__The input__.
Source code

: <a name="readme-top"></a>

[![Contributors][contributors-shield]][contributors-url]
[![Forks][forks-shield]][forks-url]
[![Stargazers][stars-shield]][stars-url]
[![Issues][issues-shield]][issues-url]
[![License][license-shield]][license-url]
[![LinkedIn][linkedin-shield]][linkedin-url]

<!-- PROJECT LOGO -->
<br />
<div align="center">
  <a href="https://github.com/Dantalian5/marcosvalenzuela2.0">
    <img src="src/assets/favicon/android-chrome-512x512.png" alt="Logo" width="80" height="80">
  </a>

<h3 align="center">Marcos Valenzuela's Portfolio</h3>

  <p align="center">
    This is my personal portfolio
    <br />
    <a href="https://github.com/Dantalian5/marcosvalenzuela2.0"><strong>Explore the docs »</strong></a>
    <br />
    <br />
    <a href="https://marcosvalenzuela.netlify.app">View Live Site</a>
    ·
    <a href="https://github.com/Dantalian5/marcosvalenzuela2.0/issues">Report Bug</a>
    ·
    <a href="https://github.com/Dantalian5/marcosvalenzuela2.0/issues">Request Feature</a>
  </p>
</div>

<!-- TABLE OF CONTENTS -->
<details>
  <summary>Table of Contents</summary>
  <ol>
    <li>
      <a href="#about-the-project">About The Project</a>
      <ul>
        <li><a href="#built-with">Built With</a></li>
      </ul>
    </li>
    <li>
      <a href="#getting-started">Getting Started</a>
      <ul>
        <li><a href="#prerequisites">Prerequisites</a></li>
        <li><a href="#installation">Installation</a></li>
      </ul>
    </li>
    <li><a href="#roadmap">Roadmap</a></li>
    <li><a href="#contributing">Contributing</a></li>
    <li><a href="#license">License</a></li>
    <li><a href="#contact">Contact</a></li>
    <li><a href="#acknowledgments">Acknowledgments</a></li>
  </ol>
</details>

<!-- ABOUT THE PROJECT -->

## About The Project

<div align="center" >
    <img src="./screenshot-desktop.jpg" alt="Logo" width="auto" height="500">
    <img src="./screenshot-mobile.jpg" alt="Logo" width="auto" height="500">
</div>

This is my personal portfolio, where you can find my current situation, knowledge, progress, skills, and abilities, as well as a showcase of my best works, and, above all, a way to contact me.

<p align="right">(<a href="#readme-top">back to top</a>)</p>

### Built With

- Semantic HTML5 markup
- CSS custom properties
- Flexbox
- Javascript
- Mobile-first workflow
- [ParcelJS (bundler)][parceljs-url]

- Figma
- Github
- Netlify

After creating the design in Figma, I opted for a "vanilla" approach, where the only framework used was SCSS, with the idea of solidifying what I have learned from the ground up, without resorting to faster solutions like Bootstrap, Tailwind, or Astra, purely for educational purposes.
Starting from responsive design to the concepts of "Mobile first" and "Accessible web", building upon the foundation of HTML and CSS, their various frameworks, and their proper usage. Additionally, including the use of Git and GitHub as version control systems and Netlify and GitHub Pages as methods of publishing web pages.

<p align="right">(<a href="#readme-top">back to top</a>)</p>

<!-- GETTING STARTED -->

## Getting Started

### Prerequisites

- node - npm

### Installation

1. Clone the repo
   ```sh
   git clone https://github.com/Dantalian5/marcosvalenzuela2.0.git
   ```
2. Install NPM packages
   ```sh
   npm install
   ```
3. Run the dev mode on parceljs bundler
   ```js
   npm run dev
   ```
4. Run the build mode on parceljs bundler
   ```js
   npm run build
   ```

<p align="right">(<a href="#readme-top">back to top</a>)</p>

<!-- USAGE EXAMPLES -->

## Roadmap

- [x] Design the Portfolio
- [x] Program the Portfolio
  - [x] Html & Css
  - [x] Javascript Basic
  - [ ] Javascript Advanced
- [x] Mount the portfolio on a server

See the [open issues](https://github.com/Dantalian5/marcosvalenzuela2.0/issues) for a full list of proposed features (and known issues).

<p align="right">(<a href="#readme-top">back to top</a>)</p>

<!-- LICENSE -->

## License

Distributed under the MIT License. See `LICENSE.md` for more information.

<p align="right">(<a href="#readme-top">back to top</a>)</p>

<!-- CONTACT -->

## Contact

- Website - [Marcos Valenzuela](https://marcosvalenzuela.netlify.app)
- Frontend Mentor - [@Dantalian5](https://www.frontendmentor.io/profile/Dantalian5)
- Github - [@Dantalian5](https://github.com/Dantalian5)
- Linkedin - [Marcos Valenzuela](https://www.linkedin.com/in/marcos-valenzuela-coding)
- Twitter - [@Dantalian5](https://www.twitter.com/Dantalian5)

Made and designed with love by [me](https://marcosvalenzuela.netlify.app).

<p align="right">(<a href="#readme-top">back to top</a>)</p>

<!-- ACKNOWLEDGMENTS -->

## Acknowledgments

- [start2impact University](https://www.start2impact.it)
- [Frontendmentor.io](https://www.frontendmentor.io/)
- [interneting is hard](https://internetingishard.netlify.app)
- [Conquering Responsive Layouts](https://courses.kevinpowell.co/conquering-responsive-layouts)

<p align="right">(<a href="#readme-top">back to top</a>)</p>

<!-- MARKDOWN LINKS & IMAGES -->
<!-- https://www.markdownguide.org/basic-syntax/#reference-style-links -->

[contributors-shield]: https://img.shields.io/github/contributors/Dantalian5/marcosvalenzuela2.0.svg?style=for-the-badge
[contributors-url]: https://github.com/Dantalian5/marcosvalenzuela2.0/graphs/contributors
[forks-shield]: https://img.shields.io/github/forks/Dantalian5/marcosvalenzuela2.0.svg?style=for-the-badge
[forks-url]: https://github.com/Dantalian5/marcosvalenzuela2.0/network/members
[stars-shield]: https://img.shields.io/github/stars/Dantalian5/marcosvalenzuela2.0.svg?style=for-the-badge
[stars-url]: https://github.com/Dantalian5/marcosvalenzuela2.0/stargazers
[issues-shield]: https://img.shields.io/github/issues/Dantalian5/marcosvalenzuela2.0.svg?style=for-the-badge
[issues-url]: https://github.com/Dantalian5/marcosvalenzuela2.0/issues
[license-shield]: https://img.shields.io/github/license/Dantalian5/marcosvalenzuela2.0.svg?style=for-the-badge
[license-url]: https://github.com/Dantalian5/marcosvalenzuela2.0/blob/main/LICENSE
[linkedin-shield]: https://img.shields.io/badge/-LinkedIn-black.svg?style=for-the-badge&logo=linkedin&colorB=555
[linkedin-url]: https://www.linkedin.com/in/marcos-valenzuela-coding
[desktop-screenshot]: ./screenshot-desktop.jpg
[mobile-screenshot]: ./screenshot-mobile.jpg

__Required work__. All lines from the one containing "[desktop-screenshot]: ./screenshot-desktop.jpg" through the end of the listing above are to be restated word for word, and no others.

__Output for this exercise__.
[desktop-screenshot]: ./screenshot-desktop.jpg
[mobile-screenshot]: ./screenshot-mobile.jpg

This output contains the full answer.